= Beginning of Section =
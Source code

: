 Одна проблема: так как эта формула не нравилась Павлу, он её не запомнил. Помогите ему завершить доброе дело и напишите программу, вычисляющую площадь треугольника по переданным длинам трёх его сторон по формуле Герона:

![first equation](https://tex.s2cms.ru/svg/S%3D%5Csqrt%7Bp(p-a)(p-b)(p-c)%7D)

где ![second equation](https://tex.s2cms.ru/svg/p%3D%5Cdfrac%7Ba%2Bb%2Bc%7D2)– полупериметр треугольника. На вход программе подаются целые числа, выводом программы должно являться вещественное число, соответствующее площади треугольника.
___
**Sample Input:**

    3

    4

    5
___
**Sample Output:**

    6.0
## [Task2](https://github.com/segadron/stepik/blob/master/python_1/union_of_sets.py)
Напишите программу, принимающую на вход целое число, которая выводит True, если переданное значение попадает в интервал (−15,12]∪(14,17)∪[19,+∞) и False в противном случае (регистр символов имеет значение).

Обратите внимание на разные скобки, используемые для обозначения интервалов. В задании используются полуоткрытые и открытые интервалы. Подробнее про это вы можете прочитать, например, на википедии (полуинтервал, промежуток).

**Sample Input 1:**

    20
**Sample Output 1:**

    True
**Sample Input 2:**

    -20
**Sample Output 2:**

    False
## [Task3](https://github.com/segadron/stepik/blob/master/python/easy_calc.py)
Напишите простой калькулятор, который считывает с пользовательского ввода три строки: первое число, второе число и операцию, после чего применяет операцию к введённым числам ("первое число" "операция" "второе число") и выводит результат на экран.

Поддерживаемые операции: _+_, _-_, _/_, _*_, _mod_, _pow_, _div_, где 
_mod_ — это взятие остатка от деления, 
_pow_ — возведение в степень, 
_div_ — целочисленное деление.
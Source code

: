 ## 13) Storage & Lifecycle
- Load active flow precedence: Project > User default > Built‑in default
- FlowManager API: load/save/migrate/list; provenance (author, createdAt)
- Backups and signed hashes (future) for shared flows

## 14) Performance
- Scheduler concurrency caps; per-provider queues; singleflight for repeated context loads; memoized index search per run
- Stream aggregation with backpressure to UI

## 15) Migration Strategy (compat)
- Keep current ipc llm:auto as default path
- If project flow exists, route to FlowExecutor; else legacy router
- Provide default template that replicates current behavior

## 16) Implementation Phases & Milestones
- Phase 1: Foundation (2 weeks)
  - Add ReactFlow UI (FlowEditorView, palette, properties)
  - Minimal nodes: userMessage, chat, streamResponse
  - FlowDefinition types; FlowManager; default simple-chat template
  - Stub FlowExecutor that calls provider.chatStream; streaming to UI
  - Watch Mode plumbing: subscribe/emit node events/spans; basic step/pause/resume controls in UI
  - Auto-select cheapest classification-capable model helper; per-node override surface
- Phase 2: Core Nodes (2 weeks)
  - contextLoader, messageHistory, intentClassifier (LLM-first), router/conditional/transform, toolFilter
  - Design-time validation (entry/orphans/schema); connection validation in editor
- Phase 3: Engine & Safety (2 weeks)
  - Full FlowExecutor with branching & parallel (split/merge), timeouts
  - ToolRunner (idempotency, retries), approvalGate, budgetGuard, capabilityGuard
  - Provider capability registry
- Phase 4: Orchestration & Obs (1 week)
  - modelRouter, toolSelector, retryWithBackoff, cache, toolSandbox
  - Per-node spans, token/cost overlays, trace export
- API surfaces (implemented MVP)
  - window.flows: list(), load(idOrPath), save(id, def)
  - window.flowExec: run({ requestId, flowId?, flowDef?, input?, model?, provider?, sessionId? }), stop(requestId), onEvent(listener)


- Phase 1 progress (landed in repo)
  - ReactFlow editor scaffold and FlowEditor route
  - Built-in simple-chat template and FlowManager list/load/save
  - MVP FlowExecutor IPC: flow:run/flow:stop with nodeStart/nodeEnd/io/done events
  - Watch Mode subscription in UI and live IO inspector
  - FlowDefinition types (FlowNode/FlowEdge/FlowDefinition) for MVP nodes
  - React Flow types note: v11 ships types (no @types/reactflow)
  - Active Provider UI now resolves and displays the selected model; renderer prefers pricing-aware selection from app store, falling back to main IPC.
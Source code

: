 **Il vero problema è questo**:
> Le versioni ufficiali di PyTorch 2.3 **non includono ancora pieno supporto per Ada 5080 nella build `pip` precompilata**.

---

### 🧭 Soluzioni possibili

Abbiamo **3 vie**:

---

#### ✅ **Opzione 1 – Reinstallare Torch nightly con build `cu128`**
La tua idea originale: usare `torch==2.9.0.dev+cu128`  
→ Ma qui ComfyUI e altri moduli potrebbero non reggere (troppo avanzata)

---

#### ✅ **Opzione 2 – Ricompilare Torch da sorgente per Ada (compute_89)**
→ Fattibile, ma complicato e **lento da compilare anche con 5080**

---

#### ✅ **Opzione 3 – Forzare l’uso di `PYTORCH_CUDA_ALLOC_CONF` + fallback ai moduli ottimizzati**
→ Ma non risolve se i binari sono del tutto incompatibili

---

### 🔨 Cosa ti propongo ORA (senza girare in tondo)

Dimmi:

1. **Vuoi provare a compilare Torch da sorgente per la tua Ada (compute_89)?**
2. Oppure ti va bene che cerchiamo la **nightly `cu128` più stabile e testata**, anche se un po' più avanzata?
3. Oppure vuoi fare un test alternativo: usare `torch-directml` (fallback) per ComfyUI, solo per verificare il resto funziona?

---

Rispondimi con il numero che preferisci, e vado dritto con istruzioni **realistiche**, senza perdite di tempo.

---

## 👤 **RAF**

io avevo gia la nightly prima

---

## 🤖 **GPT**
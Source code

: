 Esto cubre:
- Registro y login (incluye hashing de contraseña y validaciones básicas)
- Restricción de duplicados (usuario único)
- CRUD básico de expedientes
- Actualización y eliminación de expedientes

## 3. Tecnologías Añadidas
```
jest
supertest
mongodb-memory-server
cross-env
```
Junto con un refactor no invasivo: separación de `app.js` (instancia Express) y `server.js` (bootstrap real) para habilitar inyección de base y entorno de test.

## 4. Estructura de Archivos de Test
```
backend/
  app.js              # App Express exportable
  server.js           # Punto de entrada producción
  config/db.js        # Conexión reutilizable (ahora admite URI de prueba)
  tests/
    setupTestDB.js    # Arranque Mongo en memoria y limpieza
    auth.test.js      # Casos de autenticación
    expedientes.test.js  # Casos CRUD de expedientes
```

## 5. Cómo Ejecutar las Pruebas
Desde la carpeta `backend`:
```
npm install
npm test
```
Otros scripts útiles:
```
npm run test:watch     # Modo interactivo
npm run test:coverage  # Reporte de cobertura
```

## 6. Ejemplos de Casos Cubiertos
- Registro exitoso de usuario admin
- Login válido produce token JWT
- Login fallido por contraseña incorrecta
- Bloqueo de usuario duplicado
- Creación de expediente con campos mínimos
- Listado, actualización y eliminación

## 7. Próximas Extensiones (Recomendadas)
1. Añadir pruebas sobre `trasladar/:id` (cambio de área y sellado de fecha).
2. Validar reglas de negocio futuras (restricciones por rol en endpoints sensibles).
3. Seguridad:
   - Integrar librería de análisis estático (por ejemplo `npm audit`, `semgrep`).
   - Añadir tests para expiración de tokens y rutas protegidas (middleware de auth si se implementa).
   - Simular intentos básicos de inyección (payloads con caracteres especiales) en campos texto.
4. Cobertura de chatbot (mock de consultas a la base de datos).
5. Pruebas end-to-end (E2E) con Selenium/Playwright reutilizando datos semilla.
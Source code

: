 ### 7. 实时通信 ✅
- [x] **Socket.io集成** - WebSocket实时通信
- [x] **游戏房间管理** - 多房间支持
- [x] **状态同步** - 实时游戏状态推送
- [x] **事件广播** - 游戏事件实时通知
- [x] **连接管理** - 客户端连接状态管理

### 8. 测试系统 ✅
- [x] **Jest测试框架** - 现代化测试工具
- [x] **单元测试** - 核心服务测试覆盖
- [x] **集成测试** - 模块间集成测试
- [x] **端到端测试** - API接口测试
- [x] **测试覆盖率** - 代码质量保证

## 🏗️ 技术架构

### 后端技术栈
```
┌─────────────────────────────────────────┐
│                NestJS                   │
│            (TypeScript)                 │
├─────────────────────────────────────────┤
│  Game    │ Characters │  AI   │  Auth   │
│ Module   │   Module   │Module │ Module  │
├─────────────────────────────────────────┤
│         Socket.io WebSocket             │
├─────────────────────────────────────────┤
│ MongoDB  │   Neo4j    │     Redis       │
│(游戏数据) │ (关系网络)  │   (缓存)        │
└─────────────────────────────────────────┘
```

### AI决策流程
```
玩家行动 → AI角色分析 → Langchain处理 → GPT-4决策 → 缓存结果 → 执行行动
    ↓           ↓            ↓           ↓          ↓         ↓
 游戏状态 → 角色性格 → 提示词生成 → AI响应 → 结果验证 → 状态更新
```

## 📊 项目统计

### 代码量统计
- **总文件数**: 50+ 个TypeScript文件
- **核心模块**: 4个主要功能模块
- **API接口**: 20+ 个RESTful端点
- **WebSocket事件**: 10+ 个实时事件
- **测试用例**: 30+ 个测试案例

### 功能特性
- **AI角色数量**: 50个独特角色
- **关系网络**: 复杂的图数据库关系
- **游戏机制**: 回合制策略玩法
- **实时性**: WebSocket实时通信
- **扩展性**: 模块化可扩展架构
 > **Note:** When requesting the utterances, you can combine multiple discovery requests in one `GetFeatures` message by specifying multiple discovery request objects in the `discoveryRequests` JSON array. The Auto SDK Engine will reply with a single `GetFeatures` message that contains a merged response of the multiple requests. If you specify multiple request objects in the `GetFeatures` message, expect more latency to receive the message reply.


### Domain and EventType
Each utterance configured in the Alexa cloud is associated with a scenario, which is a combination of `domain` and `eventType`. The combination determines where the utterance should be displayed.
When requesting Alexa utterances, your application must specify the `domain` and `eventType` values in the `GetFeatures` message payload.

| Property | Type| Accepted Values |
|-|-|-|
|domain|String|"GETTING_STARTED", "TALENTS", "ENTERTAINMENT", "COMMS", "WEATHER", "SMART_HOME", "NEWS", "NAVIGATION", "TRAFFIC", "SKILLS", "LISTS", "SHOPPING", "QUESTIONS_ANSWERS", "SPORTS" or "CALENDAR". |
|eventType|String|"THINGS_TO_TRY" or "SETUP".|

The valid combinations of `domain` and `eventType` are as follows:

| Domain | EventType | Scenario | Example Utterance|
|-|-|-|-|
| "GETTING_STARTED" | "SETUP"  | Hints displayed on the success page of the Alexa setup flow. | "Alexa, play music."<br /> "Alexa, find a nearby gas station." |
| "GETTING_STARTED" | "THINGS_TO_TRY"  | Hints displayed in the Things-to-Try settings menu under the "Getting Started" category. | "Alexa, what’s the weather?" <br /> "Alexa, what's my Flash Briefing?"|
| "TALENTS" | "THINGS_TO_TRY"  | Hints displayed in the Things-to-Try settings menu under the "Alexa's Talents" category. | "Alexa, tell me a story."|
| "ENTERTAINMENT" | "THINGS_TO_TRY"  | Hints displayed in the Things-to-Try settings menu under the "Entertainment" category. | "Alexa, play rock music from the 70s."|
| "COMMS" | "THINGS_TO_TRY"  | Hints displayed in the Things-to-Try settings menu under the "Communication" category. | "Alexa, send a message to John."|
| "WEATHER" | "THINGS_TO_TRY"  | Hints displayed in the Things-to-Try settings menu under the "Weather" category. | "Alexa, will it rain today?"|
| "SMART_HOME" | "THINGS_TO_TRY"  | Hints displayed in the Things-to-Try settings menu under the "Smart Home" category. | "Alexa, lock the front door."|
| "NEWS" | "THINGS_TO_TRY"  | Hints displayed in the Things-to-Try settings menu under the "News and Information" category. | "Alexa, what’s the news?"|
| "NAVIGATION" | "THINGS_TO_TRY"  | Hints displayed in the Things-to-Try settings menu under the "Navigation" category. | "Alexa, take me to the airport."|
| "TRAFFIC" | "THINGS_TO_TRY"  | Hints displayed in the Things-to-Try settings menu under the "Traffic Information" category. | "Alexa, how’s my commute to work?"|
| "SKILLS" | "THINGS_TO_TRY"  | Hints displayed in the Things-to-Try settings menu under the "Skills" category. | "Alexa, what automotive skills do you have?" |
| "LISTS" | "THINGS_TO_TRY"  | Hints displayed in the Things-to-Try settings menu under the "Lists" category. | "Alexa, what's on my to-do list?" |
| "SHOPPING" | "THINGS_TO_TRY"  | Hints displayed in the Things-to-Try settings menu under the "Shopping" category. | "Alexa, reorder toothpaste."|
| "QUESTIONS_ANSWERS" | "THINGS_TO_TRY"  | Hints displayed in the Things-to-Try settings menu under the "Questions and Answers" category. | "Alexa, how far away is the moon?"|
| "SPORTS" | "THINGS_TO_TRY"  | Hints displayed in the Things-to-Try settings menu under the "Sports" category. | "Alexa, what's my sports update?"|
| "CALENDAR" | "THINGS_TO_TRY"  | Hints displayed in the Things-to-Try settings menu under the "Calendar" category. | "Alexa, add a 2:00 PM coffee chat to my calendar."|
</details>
= End of Section =
[Instructions to follow] Note every line above where the string "window" shows up, and copy those lines.

[Solved problem]
  - window.flows: list(), load(idOrPath), save(id, def)
  - window.flowExec: run({ requestId, flowId?, flowDef?, input?, model?, provider?, sessionId? }), stop(requestId), onEvent(listener)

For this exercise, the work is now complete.